- Court: Court of Appeal
- Full case name: Linda Grant v George Edwards and Arthur Edwards
- Decided: 24 March 1986
- Citations: [1986] EWCA Civ 4 [1986] Ch 638, 2 All ER 426

Case history
- Prior action: Appellant lost in the High Court on 10 April 1974 before HHJ Paul Baker Q.C

Court membership
- Judges sitting: Sir Nicholas Browne-Wilkinson, Vice-Chancellor Mustill LJ Norse LJ

Keywords
- constructive trust, family home, equity, cohabitation

= Grant v Edwards =

Grant v Edwards was an English Court of Appeal case on common intention constructive trusts.

It applied the decision in Eves v Eves [1975] and widened its effect to a 50% share in many future contributory common intention constructive trusts, where also an express intention is shown to have put the house into joint names, never fulfilled.

==Facts==

A house was purchased for the claimant and defendant to live in as if married. The plaintiff was in fact married to someone else and the house was purchased in the name of the defendant and the defendant's brother. The defendant had used words to the effect that, by way of explanation to the plaintiff, he would not put the claimants name into a title deed ("On the deeds") yet as it would be prejudicial towards matrimonial proceedings between the claimant and her husband ("your divorce").
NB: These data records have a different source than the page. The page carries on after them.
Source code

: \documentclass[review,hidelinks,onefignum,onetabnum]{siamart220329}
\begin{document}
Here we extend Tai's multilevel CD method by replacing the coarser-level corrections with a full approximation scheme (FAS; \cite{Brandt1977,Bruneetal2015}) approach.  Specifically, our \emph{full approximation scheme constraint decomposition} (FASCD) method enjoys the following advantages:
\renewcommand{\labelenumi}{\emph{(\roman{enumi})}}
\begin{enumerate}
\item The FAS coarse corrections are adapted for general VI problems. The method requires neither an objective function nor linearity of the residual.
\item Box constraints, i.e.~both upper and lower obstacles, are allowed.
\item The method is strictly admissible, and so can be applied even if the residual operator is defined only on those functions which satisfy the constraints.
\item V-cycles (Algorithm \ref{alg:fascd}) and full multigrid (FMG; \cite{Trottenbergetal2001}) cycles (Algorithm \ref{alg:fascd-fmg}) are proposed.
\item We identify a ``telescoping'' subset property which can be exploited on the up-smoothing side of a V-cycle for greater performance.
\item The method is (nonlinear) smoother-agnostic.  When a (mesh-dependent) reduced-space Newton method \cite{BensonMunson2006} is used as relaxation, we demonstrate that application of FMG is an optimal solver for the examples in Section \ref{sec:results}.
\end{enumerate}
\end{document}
The facts above were closely analogous to Eves v Eves. However in Grant v Edwards less work was done by the claimant and the explanation used was not one about a person's age being "not yet 21" in that case, which was a legal fiction used by the other party to deny ownership. In this case "[the claimant] made a very substantial contribution to the housekeeping and to the feeding and bringing up of the children... The judge [at first instance] said that at that time she was earning substantially and making a financial contribution. It seems clear that she was still in regular employment in 1980, when her relationship with the defendant finally broke up."

==Judgment==

The Court of Appeal ruled that the claimant was entitled to a 50% in the proceeds of sale from the property based upon a common intention based upon a statement that Mrs. Grant's name would appear on the title deeds. The court expressly followed Eves v Eves, a case of the same legal status, however in that case it was found a 25% share was fairer given the maintenance payments also due, deposit and mortgage payments entirely by the defendant, and state of the law at that time.